REQUIRED WORK:
"suggested" is the word to look for; say how many lines of the listing below contain it, and nothing else.
━━━━━━━━━━━━━━━━━━━━
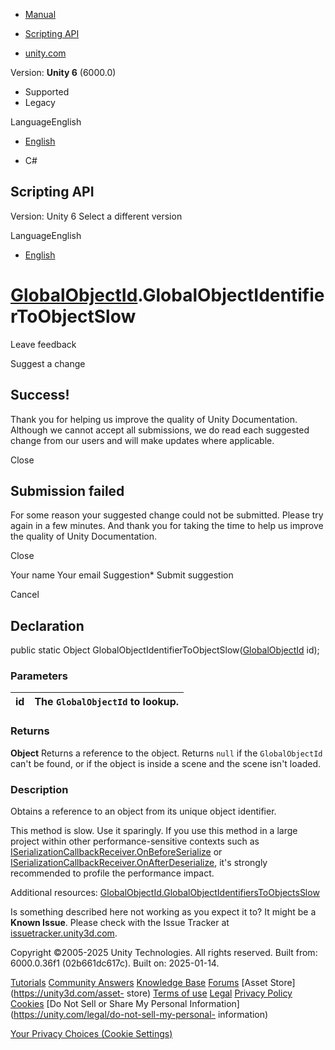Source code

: [ ]()

  * [Manual](../Manual/index.html)
  * [Scripting API](../ScriptReference/index.html)

  * [unity.com](https://unity.com/)

Version: **Unity 6** (6000.0)

  * Supported
  * Legacy

LanguageEnglish

  * [English]()

  * C#

[ ](https://docs.unity3d.com)

## Scripting API

Version: Unity 6 Select a different version

LanguageEnglish

  * [English]()

#  [GlobalObjectId](GlobalObjectId.html).GlobalObjectIdentifierToObjectSlow

Leave feedback

Suggest a change

## Success!

Thank you for helping us improve the quality of Unity Documentation. Although
we cannot accept all submissions, we do read each suggested change from our
users and will make updates where applicable.

Close

## Submission failed

For some reason your suggested change could not be submitted. Please <a>try
again</a> in a few minutes. And thank you for taking the time to help us
improve the quality of Unity Documentation.

Close

Your name Your email Suggestion* Submit suggestion

Cancel

[ ]()

## Declaration

public static Object
GlobalObjectIdentifierToObjectSlow([GlobalObjectId](GlobalObjectId.html) id);

### Parameters

id | The `GlobalObjectId` to lookup.  
---|---  
  
### Returns

**Object** Returns a reference to the object. Returns `null` if the
`GlobalObjectId` can't be found, or if the object is inside a scene and the
scene isn't loaded.

### Description

Obtains a reference to an object from its unique object identifier.

This method is slow. Use it sparingly. If you use this method in a large
project within other performance-sensitive contexts such as
[ISerializationCallbackReceiver.OnBeforeSerialize](ISerializationCallbackReceiver.OnBeforeSerialize.html)
or
[ISerializationCallbackReceiver.OnAfterDeserialize](ISerializationCallbackReceiver.OnAfterDeserialize.html),
it's strongly recommended to profile the performance impact.  
  
Additional resources:
[GlobalObjectId.GlobalObjectIdentifiersToObjectsSlow](GlobalObjectId.GlobalObjectIdentifiersToObjectsSlow.html)

Is something described here not working as you expect it to? It might be a
**Known Issue**. Please check with the Issue Tracker at
[issuetracker.unity3d.com](https://issuetracker.unity3d.com).

Copyright ©2005-2025 Unity Technologies. All rights reserved. Built from:
6000.0.36f1 (02b661dc617c). Built on: 2025-01-14.

[Tutorials](https://unity3d.com/learn) [Community
Answers](https://answers.unity3d.com) [Knowledge
Base](https://support.unity3d.com/hc/en-us)
[Forums](https://forum.unity3d.com) [Asset Store](https://unity3d.com/asset-
store) [Terms of use](https://docs.unity3d.com/Manual/TermsOfUse.html)
[Legal](https://unity.com/legal) [Privacy
Policy](https://unity.com/legal/privacy-policy)
[Cookies](https://unity.com/legal/cookie-policy) [Do Not Sell or Share My
Personal Information](https://unity.com/legal/do-not-sell-my-personal-
information)

[Your Privacy Choices (Cookie Settings)](javascript:void\(0\);)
━━━━━━━━━━━━━━━━━━━━
TASK RESPONSE:
2